The trouble with distributed computing has always been the total cost associated with managing the systems. To deal with that issue in recent years we’ve seen a wave of server consolidation. Most of that consolidation involved replacing a few servers with even larger systems, and running more applications on those systems as virtual instances.
Of course, as before, we’re seeing a replay of the server sprawl issue, but now involving virtual servers. Because it’s a whole lot easier to provision virtual servers, the number of servers that need to be managed across the enterprise is increasing exponentially. That creates an IT management challenge because once where there might have been 10 to 20 physical servers that needed to be managed, there may be as many as 200 virtual servers running on top of 20 servers.
That kind of explosion in virtual server growth can drive the cost of labor associated with managing the overall IT environment through the roof. And worse, it can obscure operational details and hinder the collection of critical information needed to predict the performance of critical applications.
That is a major problem. Lacking detailed resource usage information, what company would trust a critical application to virtualization where it might be impeded when less essential applications gobble up needed processing power, memory, storage or bandwidth?
To ensure mission-critical workloads run at suitable performance levels in a virtualized data center demands meticulous attention to application performance requirements, resource utilization, and other technical characteristics.
It is easy to make mistakes when doling out resources to virtual servers. While allocating disk and memory among virtual machines is rather straightforward and fine-grained, CPU and network resources are another story. An incorrect assumption will quickly drag down many mission-critical applications.

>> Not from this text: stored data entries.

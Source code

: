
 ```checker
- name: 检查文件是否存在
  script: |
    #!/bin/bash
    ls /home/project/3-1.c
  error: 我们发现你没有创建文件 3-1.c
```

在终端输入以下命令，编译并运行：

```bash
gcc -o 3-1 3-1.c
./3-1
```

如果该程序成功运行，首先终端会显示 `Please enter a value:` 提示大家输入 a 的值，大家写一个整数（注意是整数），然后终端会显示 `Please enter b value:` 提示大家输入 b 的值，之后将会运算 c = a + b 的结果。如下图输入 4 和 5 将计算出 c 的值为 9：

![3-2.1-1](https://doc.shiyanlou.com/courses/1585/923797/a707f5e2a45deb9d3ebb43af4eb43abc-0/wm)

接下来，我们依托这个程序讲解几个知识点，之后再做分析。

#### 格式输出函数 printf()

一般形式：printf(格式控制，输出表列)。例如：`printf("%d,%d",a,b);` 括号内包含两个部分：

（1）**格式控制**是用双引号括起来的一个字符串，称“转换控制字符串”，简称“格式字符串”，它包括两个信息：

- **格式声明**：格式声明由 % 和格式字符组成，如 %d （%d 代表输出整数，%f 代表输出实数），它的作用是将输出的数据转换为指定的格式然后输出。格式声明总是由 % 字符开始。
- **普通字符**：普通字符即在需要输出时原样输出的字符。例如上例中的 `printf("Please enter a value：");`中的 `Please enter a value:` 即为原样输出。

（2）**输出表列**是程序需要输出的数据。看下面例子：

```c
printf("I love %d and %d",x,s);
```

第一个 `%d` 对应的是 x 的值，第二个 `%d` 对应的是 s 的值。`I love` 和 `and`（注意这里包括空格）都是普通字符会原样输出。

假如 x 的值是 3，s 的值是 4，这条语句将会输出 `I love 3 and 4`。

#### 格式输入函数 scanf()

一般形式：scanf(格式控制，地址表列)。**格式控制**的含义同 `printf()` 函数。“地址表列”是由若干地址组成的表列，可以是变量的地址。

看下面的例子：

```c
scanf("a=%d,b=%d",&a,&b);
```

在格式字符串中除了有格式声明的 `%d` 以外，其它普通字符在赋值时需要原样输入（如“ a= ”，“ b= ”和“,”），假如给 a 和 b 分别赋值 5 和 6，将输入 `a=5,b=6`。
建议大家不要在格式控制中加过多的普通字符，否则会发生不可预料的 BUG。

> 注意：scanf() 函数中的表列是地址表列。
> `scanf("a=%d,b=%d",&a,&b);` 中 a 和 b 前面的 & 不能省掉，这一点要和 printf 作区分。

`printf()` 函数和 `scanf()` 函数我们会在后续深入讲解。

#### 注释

As a result, before running such applications in a highly virtualized environment, organizations should use performance and cost-analysis tools to evaluate whether these applications are proper candidates for virtualization.
In particular, what’s needed is much more functionality than traditional systems management tools for virtual machines. Sure, you need tools to monitor and manage individual virtual machine instances. But you also need something that provides a systems level view and offers insight into which virtual instances of applications are consuming specific amounts of resources. Specifically, you need new tools that can easily correlate application performance with the virtual machine infrastructure it runs on.
Such tools will allow you to characterize your software application and its workload correctly. Which resources does your application consume? How much? When? How much headroom do you need for peak times and temporary surges in demand?
Having that information, a company can then plan virtualized deployments.